**About this exercise**
All lines between the one holding "suite un dé" and the end of the material below, both ends included, should be restated exactly.

**Supplied records**

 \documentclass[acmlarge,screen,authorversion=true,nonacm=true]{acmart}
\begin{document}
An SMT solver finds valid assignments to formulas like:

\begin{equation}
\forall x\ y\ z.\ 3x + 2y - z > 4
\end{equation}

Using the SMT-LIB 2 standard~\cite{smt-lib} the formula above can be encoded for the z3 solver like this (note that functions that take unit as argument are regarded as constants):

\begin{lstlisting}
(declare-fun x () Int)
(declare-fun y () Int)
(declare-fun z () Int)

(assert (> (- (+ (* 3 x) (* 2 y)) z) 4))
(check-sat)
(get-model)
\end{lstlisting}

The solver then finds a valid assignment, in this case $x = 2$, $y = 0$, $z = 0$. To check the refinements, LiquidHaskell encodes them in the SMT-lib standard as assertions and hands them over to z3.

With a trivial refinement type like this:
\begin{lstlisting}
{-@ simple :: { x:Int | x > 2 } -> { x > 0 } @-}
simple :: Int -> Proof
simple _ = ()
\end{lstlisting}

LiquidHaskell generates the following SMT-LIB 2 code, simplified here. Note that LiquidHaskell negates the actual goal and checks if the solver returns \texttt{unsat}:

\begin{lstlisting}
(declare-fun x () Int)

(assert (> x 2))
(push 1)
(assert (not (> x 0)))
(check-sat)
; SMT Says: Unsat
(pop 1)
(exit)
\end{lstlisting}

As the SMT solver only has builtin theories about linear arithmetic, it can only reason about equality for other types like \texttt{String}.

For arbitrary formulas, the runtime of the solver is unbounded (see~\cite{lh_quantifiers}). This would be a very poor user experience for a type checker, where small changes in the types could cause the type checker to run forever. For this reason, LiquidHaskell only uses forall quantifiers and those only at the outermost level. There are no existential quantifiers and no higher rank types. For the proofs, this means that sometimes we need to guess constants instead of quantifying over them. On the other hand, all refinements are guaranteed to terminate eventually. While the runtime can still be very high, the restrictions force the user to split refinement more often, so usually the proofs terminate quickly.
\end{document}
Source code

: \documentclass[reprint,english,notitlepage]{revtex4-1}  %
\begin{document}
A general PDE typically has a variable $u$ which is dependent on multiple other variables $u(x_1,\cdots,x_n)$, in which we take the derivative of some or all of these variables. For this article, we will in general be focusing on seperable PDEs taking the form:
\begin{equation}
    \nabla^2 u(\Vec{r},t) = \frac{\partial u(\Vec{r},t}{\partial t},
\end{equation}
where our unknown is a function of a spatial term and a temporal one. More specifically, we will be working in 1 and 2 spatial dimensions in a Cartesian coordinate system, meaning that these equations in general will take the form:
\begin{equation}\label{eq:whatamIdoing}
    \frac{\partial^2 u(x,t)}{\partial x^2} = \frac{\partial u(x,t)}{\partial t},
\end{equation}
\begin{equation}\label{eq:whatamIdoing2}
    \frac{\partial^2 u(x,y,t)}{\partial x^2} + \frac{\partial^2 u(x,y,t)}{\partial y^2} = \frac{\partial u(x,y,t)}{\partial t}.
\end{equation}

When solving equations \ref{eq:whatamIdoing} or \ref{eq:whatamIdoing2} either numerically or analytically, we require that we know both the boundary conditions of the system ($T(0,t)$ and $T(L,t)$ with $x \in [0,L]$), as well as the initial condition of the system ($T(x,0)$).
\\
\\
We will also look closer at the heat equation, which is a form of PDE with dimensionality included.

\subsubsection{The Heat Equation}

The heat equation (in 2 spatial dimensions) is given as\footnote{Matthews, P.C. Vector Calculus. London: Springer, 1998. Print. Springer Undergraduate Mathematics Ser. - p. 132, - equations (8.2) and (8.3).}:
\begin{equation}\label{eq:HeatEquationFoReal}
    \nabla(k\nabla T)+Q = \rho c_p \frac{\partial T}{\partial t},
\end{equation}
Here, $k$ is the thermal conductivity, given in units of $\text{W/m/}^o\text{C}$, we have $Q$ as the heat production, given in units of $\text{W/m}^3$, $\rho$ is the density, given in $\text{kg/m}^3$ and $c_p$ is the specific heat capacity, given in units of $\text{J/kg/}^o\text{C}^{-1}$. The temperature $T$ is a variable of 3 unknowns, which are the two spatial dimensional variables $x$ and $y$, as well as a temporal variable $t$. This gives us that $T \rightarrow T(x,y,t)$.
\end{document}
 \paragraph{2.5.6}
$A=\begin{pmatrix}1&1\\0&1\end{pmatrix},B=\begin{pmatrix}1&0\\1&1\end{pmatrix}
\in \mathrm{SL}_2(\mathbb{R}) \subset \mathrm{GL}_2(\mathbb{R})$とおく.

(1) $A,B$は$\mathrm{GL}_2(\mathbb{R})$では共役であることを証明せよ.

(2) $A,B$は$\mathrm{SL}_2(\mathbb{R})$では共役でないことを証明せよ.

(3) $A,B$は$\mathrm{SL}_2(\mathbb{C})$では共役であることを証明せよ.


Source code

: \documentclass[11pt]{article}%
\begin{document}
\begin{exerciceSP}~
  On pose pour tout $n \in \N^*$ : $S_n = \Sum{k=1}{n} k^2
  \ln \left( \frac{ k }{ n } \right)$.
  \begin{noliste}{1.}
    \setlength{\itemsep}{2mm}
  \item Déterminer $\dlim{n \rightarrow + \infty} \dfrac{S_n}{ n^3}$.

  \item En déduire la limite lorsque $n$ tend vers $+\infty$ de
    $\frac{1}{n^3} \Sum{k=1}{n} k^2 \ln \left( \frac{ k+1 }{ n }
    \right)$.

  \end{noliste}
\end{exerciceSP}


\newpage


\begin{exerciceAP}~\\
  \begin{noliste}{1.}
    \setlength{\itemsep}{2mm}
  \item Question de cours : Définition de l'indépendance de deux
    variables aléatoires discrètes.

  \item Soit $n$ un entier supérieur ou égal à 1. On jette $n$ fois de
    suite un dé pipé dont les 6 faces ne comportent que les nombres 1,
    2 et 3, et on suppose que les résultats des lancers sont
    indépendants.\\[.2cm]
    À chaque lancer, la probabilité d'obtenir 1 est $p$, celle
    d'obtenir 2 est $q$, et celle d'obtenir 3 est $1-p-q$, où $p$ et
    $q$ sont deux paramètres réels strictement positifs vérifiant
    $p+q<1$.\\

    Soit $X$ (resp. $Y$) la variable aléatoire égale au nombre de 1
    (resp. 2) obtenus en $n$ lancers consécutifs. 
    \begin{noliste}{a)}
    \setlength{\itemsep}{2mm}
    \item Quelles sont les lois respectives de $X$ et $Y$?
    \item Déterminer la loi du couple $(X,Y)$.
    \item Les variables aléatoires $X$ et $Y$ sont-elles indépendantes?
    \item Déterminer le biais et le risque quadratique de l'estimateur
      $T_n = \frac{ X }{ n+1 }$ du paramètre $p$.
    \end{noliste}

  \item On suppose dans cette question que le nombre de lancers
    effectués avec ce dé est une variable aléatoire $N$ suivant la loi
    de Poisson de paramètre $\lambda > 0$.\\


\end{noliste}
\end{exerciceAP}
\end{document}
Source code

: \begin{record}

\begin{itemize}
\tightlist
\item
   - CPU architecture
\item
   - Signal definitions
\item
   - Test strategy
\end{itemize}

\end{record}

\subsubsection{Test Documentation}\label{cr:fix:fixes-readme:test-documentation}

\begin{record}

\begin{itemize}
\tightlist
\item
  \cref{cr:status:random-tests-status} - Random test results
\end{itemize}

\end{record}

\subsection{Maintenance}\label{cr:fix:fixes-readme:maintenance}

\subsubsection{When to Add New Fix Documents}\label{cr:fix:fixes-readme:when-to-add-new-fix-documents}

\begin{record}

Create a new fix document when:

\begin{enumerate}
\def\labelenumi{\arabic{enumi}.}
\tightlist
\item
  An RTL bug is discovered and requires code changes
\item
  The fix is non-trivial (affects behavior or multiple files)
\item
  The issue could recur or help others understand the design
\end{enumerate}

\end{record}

**Exercise response**
    suite un dé pipé dont les 6 faces ne comportent que les nombres 1,
    2 et 3, et on suppose que les résultats des lancers sont
    indépendants.\\[.2cm]
    À chaque lancer, la probabilité d'obtenir 1 est $p$, celle
    d'obtenir 2 est $q$, et celle d'obtenir 3 est $1-p-q$, où $p$ et
    $q$ sont deux paramètres réels strictement positifs vérifiant
    $p+q<1$.\\

    Soit $X$ (resp. $Y$) la variable aléatoire égale au nombre de 1
    (resp. 2) obtenus en $n$ lancers consécutifs. 
    \begin{noliste}{a)}
    \setlength{\itemsep}{2mm}
    \item Quelles sont les lois respectives de $X$ et $Y$?
    \item Déterminer la loi du couple $(X,Y)$.
    \item Les variables aléatoires $X$ et $Y$ sont-elles indépendantes?
    \item Déterminer le biais et le risque quadratique de l'estimateur
      $T_n = \frac{ X }{ n+1 }$ du paramètre $p$.
    \end{noliste}

  \item On suppose dans cette question que le nombre de lancers
    effectués avec ce dé est une variable aléatoire $N$ suivant la loi
    de Poisson de paramètre $\lambda > 0$.\\


\end{noliste}
\end{exerciceAP}
\end{document}
Source code

: \begin{record}

\begin{itemize}
\tightlist
\item
   - CPU architecture
\item
   - Signal definitions
\item
   - Test strategy
\end{itemize}

\end{record}

\subsubsection{Test Documentation}\label{cr:fix:fixes-readme:test-documentation}

\begin{record}

\begin{itemize}
\tightlist
\item
  \cref{cr:status:random-tests-status} - Random test results
\end{itemize}

\end{record}

\subsection{Maintenance}\label{cr:fix:fixes-readme:maintenance}

\subsubsection{When to Add New Fix Documents}\label{cr:fix:fixes-readme:when-to-add-new-fix-documents}

\begin{record}

Create a new fix document when:

\begin{enumerate}
\def\labelenumi{\arabic{enumi}.}
\tightlist
\item
  An RTL bug is discovered and requires code changes
\item
  The fix is non-trivial (affects behavior or multiple files)
\item
  The issue could recur or help others understand the design
\end{enumerate}

\end{record}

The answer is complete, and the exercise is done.